# 6 · Spectral Statistics and Scale Regimes

**Observational record associated with the book**  
*Discovering Chaos in Prime Numbers — Computational Investigations through the Euler Mirror*   
© Alvaro Costa, 2025

This notebook is part of a **canonical sequence of computational records**.  
It introduces **no new hypotheses, conjectures, or interpretative models**.  

Its sole purpose is to **record** the behaviour of arithmetic structures under an  
**explicit, deterministic, and reproducible observational regime**.

The complete conceptual discussion is provided in the book.  
This notebook documents **only the corresponding experiment**.

**Licence:** Creative Commons BY–NC–ND 4.0  
Reading, execution, and citation are permitted.  
Modification, adapted redistribution, or independent commercial use are not permitted.


---

## 1. Operational introduction

In the previous chapters, we constructed the deterministic operator $ M $ and analysed its visual structure. We now shift the focus from aesthetic inspection  
to **statistical analysis**.

The aim of this laboratory is to record how the relationships between the eigenvalues of $ M $ behave as the **regime of observation** is modified. We will  
show that the observed order does not depend solely on the underlying arithmetic object, but on the way scale enters the construction of the operator.

No hypothesis of universality is assumed at this stage. The tools are introduced so that the reader may **observe the phenomenon** before any theoretical  
interpretation is attempted.

---

## 2. The spacing measure

The principal tool of this chapter is the **Nearest–Neighbour Spacing Distribution**, denoted by $ P(s) $.

Let $ \{\lambda_i\}_{i=1}^N $ be the real eigenvalues of the operator $ M $, ordered increasingly,

$
\lambda_1 \le \lambda_2 \le \cdots \le \lambda_N .
$

We define the spacing between consecutive eigenvalues as

$
s_i = \lambda_{i+1} - \lambda_i .
$

These spacings are not analysed in absolute terms.
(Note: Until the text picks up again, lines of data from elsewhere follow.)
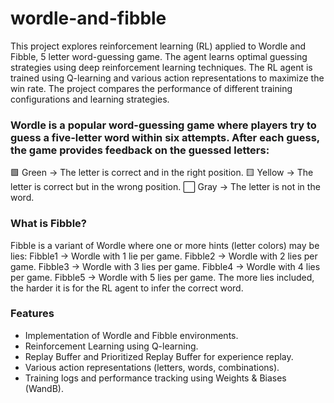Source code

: # wordle-and-fibble

This project explores reinforcement learning (RL) applied to Wordle and Fibble, 5 letter word-guessing game. The agent learns optimal guessing strategies using deep reinforcement learning techniques.
The RL agent is trained using Q-learning and various action representations to maximize the win rate. The project compares the performance of different training configurations and learning strategies.

### Wordle is a popular word-guessing game where players try to guess a five-letter word within six attempts. After each guess, the game provides feedback on the guessed letters:
🟩 Green → The letter is correct and in the right position.
🟨 Yellow → The letter is correct but in the wrong position.
⬜ Gray → The letter is not in the word.

### What is Fibble?
Fibble is a variant of Wordle where one or more hints (letter colors) may be lies:
Fibble1 → Wordle with 1 lie per game.
Fibble2 → Wordle with 2 lies per game.
Fibble3 → Wordle with 3 lies per game.
Fibble4 → Wordle with 4 lies per game.
Fibble5 → Wordle with 5 lies per game.
The more lies included, the harder it is for the RL agent to infer the correct word.

### Features
* Implementation of Wordle and Fibble environments.
* Reinforcement Learning using Q-learning.
* Replay Buffer and Prioritized Replay Buffer for experience replay.
* Various action representations (letters, words, combinations).
* Training logs and performance tracking using Weights & Biases (WandB).

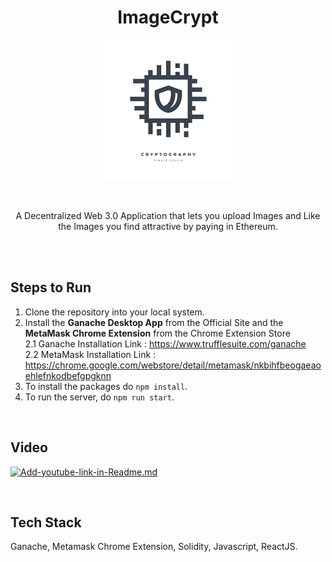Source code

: <h1 align="center" >
  <b> ImageCrypt </b>
</h1>

<!-- # ![pageres](public/lock-fav.PNG) -->
<p align="center">
  <img src="public/lock-fav.PNG" />
</p>

 <br />
 
<p align="center">
A Decentralized Web 3.0 Application that lets you upload Images and Like the Images you find attractive by paying in Ethereum.
</p>
 
<br />  <br />

## Steps to Run

1. Clone the repository into your local system.
2. Install the **Ganache Desktop App** from the Official Site and the **MetaMask Chrome Extension** from the Chrome Extension Store
   <br />
   2.1 Ganache Installation Link : https://www.trufflesuite.com/ganache <br />
   2.2 MetaMask Installation Link : https://chrome.google.com/webstore/detail/metamask/nkbihfbeogaeaoehlefnkodbefgpgknn
4. To install the packages do `npm install`.
5. To run the server, do `npm run start`.

<br />

## Video

 [![Add-youtube-link-in-Readme.md](https://img.youtube.com/vi/8wMv3Uv8AaY/0.jpg)](https://youtu.be/8wMv3Uv8AaY)
 
<br />

## Tech Stack
Ganache, Metamask Chrome Extension, Solidity, Javascript, ReactJS.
Prior to statistical analysis, a normalisation of the spectral density is applied, a procedure known as  
*unfolding*, whose purpose is to remove variations in the mean level density and to allow comparisons between distinct spectra.

In this notebook, unfolding is implemented in two different ways, depending on the observation regime:

* **locally**, on the linear scale, to compensate for residual density variations;
* **globally**, on the logarithmic scale, where the mean density is already approximately stabilised.
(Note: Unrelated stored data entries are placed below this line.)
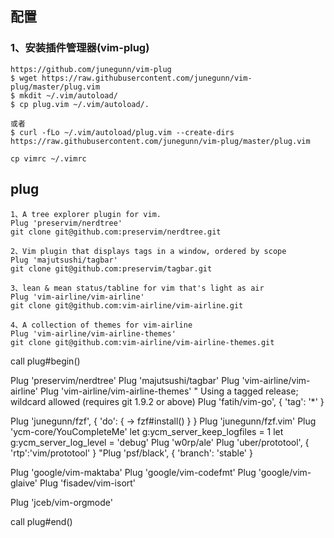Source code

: ## 配置

### 1、安装插件管理器(vim-plug)
    
    https://github.com/junegunn/vim-plug
    $ wget https://raw.githubusercontent.com/junegunn/vim-plug/master/plug.vim
    $ mkdit ~/.vim/autoload/
    $ cp plug.vim ~/.vim/autoload/.

    或者
    $ curl -fLo ~/.vim/autoload/plug.vim --create-dirs https://raw.githubusercontent.com/junegunn/vim-plug/master/plug.vim

    cp vimrc ~/.vimrc

## plug

    1、A tree explorer plugin for vim.
    Plug 'preservim/nerdtree'
    git clone git@github.com:preservim/nerdtree.git

    2、Vim plugin that displays tags in a window, ordered by scope
    Plug 'majutsushi/tagbar'
    git clone git@github.com:preservim/tagbar.git

    3、lean & mean status/tabline for vim that's light as air
    Plug 'vim-airline/vim-airline'
    git clone git@github.com:vim-airline/vim-airline.git

    4、A collection of themes for vim-airline
    Plug 'vim-airline/vim-airline-themes'
    git clone git@github.com:vim-airline/vim-airline-themes.git

call plug#begin()

Plug 'preservim/nerdtree'
Plug 'majutsushi/tagbar'
Plug 'vim-airline/vim-airline'
Plug 'vim-airline/vim-airline-themes'
" Using a tagged release; wildcard allowed (requires git 1.9.2 or above)
Plug 'fatih/vim-go', { 'tag': '*' }

Plug 'junegunn/fzf', { 'do': { -> fzf#install() } }
Plug 'junegunn/fzf.vim'
Plug 'ycm-core/YouCompleteMe'
let g:ycm_server_keep_logfiles = 1
let g:ycm_server_log_level = 'debug'
Plug 'w0rp/ale'
Plug 'uber/prototool', { 'rtp':'vim/prototool' }
"Plug 'psf/black', { 'branch': 'stable' }

Plug 'google/vim-maktaba'
Plug 'google/vim-codefmt'
Plug 'google/vim-glaive'
Plug 'fisadev/vim-isort'

Plug 'jceb/vim-orgmode'

call plug#end()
After this normalisation, the histogram of the spacings $ s_i $ empirically defines the distribution $ P(s) $, which will be used as the primary observational  
instrument throughout the experiment.

### What to observe

* **Noise regime (Poisson):**  
  The eigenvalues behave approximately independently.  
  The probability of very small spacings is maximal.
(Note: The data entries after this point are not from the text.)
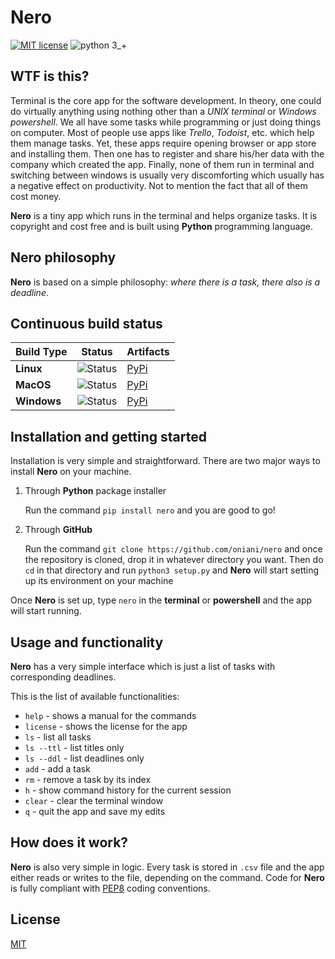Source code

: # Nero
[![MIT license](https://img.shields.io/badge/License-MIT-blue.svg)](https://github.com/oniani/Nero/blob/master/LICENSE/)
![python 3_+](https://img.shields.io/badge/Python-3+-green.svg)

## WTF is this?
Terminal is the core app for the software development. In theory, one could do virtually anything using nothing other than a *UNIX terminal* or *Windows powershell*. We all have some tasks while programming or just doing things on computer. Most of people use apps like *Trello*, *Todoist*, etc. which help them manage tasks. Yet, these apps require opening browser or app store and installing them. Then one has to register and share his/her data with the company which created the app. Finally, none of them run in terminal and switching between windows is usually very discomforting which usually has a negative effect on productivity.
Not to mention the fact that all of them cost money.

**Nero** is a tiny app which runs in the terminal and helps organize tasks. It is copyright and cost free and is built using **Python** programming language.

## Nero philosophy
**Nero** is based on a simple philosophy: *where there is a task, there also is a deadline*.

## Continuous build status
| Build Type      | Status | Artifacts |
| ---             | ---    | ---       |
| **Linux**   | ![Status](https://img.shields.io/teamcity/codebetter/bt428.svg) | [PyPi](https://pypi.org/project/nero/) |
| **MacOS**       | ![Status](https://img.shields.io/teamcity/codebetter/bt428.svg) | [PyPi](https://pypi.org/project/nero/) |
| **Windows**       | ![Status](https://img.shields.io/teamcity/codebetter/bt428.svg) | [PyPi](https://pypi.org/project/nero/) |

## Installation and getting started
Installation is very simple and straightforward. There are two major ways to install **Nero** on your machine.

1. Through **Python** package installer 

    Run the command  `pip install nero` and you are good to go!

2. Through **GitHub** 

    Run the command `git clone https://github.com/oniani/nero` and once the repository is cloned, drop it in whatever directory you want. Then do `cd` in that directory and run `python3 setup.py` and **Nero** will start setting up its environment on your machine

Once **Nero** is set up, type `nero` in the **terminal** or **powershell** and the app will start running.

## Usage and functionality
**Nero** has a very simple interface which is just a list of tasks with corresponding deadlines.

This is the list of available functionalities:
- `help` - shows a manual for the commands
- `license` - shows the license for the app
- `ls` - list all tasks
- `ls --ttl` - list titles only
- `ls --ddl` - list deadlines only
- `add` - add a task
- `rm` - remove a task by its index
- `h` - show command history for the current session
- `clear` - clear the terminal window
- `q` - quit the app and save my edits

## How does it work?
**Nero** is also very simple in logic. Every task is stored in `.csv` file and the app either reads or writes to the file, depending on the command. Code for **Nero** is fully compliant with [PEP8](https://www.python.org/dev/peps/pep-0008/?) coding conventions.
## License
[MIT](https://www.github.com/oniani/LICENSE)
* **Correlated regime (level repulsion):**  
  The eigenvalues avoid each other in an organised manner.  
  The probability of zero spacing is strongly suppressed,
  producing a characteristic correlated structure.

---

## 3. Experimental protocol: the impact of scale

The widget below allows a controlled exploration of the effect of the **observation scale** on the spectral statistics of the operator.

Three parameters can be adjusted:

* **$ N $** — the number of sampled points and, consequently, the dimension of the operator;
* **$ X_0 $** — the central point of the arithmetic region under analysis;
* **`span`** — the extent of the observation window on the logarithmic scale.

For each choice of these parameters, the experiment constructs a **single spectral operator**, evaluated over **two distinct sets of sampling points**,  
corresponding to **two observation metrics** applied to the same region of the number line:

1. **Linear scale**  
   The sampling points are distributed uniformly in $ x $, corresponding to direct observation on the additive number line.

2. **Logarithmic scale**  
   The points are distributed uniformly in $ \ln x $, aligning the observation with the multiplicative structure implicit in the operator.

The results are presented **side by side**, allowing a direct visual comparison between the emerging statistical regimes.

The displayed plots are **observational records**. No theoretical interpretation is imposed at this stage.

The purpose is to allow the reader to **observe directly** how the statistics of spectral spacings respond to a change in the measuring ruler, while keeping  
both the operator and the analysed arithmetic region fixed.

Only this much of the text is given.